The technology uses ultra-fast laser pulses to blast suspicious substances.

The pulses break up any specific molecule they are tuned for.

The fragments are then weighed in an instrument called a time-of-flight mass spectrometer.

This weight is used to identify the compound or agent.

It only takes two to three minutes to identify a compound using this laser technology, and it is capable of identifying a mixture of many substances at once, Levis said.

“If a gas was in a subway tunnel in New York City, they would need to know what antidote to use to counter-act the gas…We’d tell you what it is, and fast,” said Levis.

Through the DOD’s Multi-University Research Initiative, Levis and his group were granted nearly $4 million over the next five years to conduct their research.

Their biggest task right now “is to demonstrate the ability to analyze multiple agents,” said Levis.

The researchers were recently able to identify two substances at once and are submitting their results to Science Magazine.

“The detection of many…molecules is a hard thing to do,” said Levis.

The DOD has a long list of dangerous substances it wants to be able to identify.

Levis said that there are currently about 10 substances that they are able to identify.
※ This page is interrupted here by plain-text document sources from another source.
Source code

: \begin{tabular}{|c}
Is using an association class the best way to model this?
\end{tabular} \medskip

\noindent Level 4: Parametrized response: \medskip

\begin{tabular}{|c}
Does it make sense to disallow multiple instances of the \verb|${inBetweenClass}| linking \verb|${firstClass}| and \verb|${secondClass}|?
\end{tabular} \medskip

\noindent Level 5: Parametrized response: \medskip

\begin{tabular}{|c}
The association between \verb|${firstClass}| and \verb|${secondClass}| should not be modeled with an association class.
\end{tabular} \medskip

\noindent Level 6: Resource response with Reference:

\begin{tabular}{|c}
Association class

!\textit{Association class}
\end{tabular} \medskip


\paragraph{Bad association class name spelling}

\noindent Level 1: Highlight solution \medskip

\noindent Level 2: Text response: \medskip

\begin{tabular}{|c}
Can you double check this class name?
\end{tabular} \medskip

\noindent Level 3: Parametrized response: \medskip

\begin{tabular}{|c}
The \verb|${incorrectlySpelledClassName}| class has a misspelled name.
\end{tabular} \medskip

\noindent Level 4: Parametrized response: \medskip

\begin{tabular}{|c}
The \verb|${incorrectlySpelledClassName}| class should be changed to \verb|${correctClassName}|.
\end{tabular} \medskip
The goal is to create a system that can be used in the field, but the equipment used to detect the substances is currently too large to be used outside of a laboratory.

“The idea is first to minimize it, and there are companies working on that.

Once that is done, the system has to be stable in vehicle, like a Hummer,” said Levis.

Because they are so expensive, he said, a small number of them would probably be kept in strategic locations, like New York and Washington, D.C.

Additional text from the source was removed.